* **TASK INSTRUCTIONS**
Setting pictures aside, output exactly the lines from the start of the records to the line with "assign) ASStackLayoutJustifyContent justifyContent;", that line included.

* **SOURCE MATERIAL**
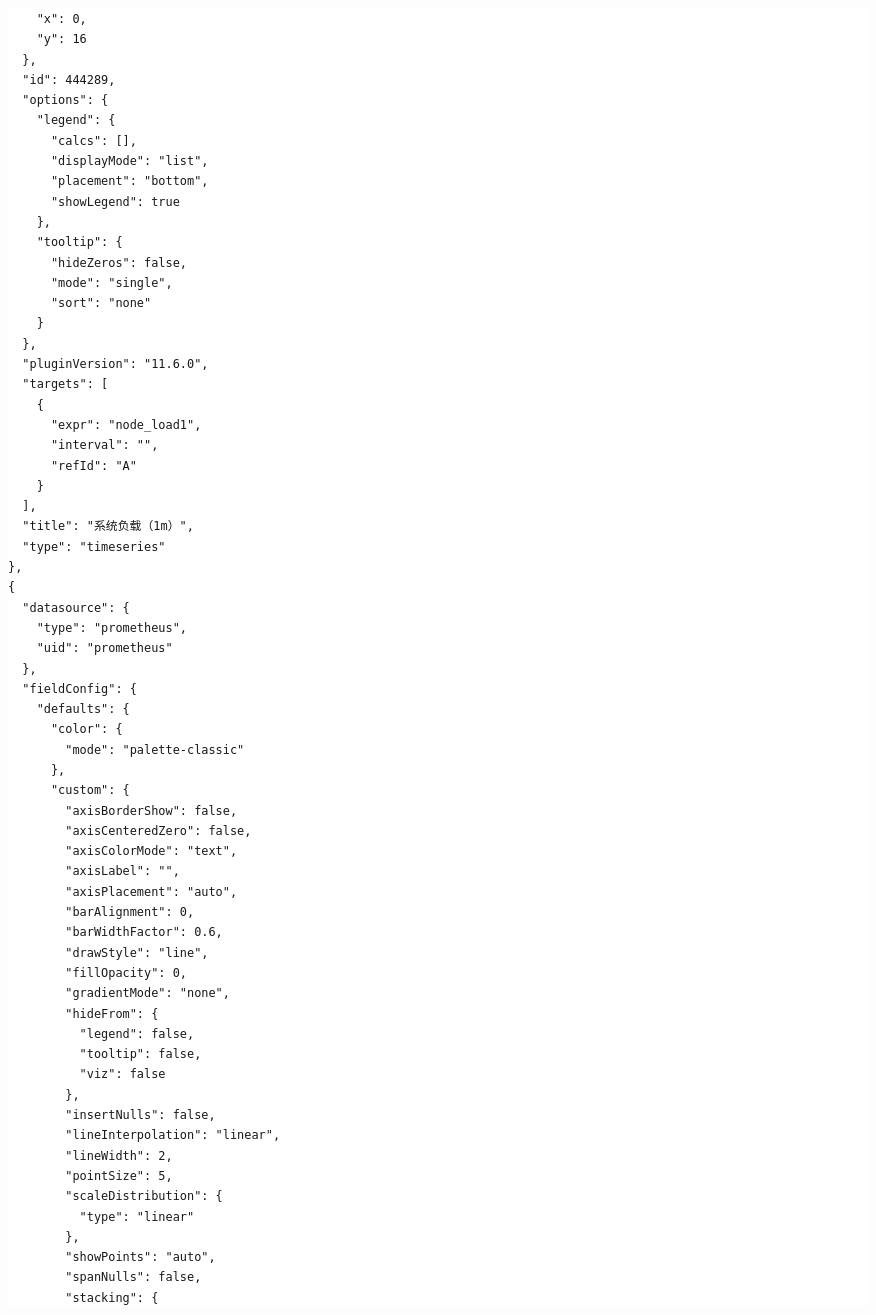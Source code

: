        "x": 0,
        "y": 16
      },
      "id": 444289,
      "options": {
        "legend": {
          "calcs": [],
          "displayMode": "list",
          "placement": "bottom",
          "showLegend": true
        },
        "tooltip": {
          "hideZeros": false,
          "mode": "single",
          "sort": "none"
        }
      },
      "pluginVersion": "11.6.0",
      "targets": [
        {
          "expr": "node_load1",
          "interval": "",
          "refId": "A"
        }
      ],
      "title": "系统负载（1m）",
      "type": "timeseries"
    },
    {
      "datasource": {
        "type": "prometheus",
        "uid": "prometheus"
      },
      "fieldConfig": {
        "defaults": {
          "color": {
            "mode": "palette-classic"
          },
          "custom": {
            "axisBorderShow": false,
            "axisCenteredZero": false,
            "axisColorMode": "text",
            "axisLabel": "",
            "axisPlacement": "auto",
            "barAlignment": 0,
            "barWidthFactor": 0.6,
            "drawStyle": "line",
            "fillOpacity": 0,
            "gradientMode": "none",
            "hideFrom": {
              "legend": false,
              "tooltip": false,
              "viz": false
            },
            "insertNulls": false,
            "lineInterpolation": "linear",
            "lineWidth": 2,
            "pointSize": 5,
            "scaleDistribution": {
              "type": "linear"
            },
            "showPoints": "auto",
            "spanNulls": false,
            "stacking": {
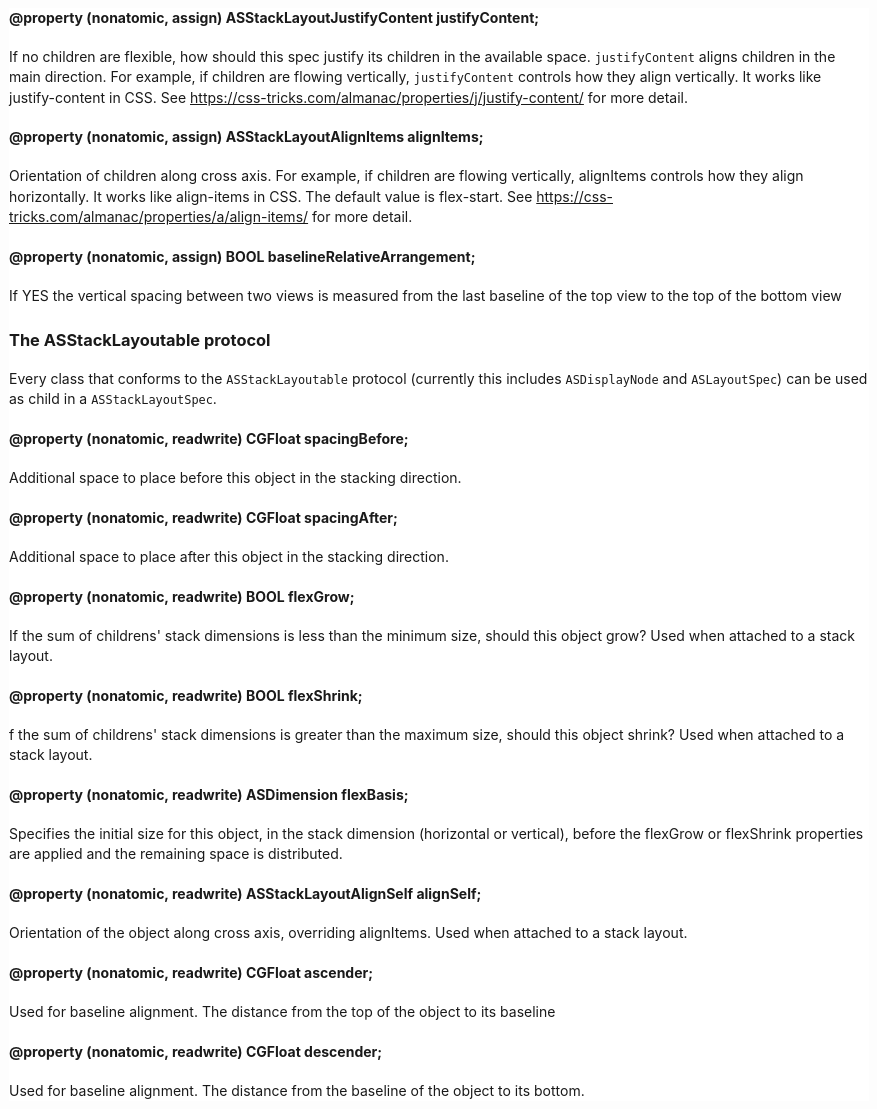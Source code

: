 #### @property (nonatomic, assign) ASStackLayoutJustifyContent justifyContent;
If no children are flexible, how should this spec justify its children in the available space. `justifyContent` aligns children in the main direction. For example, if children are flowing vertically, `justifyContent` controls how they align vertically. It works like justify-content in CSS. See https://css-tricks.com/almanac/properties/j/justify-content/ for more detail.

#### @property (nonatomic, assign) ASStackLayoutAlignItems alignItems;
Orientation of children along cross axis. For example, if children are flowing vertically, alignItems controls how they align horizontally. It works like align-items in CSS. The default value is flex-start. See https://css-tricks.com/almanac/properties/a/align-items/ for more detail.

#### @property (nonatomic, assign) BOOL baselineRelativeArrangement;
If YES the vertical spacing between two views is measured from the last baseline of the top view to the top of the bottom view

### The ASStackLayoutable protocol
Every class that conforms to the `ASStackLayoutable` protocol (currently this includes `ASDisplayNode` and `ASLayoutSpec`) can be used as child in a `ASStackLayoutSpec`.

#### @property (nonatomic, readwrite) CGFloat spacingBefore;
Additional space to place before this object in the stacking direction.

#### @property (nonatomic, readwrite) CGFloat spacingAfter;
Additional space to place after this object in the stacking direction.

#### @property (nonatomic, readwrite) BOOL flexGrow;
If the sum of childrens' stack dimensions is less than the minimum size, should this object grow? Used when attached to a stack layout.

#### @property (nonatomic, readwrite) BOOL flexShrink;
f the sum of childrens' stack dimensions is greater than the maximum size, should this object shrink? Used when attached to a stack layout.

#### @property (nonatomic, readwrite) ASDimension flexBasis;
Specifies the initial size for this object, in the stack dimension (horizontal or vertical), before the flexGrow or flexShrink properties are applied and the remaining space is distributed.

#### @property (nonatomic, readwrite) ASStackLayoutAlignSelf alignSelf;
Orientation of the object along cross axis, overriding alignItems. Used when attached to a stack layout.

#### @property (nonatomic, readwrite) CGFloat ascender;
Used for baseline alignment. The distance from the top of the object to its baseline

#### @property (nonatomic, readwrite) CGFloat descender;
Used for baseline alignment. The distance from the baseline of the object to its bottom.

* **ANSWER TO THIS TASK**
Source code

:        "x": 0,
        "y": 16
      },
      "id": 444289,
      "options": {
        "legend": {
          "calcs": [],
          "displayMode": "list",
          "placement": "bottom",
          "showLegend": true
        },
        "tooltip": {
          "hideZeros": false,
          "mode": "single",
          "sort": "none"
        }
      },
      "pluginVersion": "11.6.0",
      "targets": [
        {
          "expr": "node_load1",
          "interval": "",
          "refId": "A"
        }
      ],
      "title": "系统负载（1m）",
      "type": "timeseries"
    },
    {
      "datasource": {
        "type": "prometheus",
        "uid": "prometheus"
      },
      "fieldConfig": {
        "defaults": {
          "color": {
            "mode": "palette-classic"
          },
          "custom": {
            "axisBorderShow": false,
            "axisCenteredZero": false,
            "axisColorMode": "text",
            "axisLabel": "",
            "axisPlacement": "auto",
            "barAlignment": 0,
            "barWidthFactor": 0.6,
            "drawStyle": "line",
            "fillOpacity": 0,
            "gradientMode": "none",
            "hideFrom": {
              "legend": false,
              "tooltip": false,
              "viz": false
            },
            "insertNulls": false,
            "lineInterpolation": "linear",
            "lineWidth": 2,
            "pointSize": 5,
            "scaleDistribution": {
              "type": "linear"
            },
            "showPoints": "auto",
            "spanNulls": false,
            "stacking": {
Source code

: #### @property (nonatomic, assign) ASStackLayoutJustifyContent justifyContent;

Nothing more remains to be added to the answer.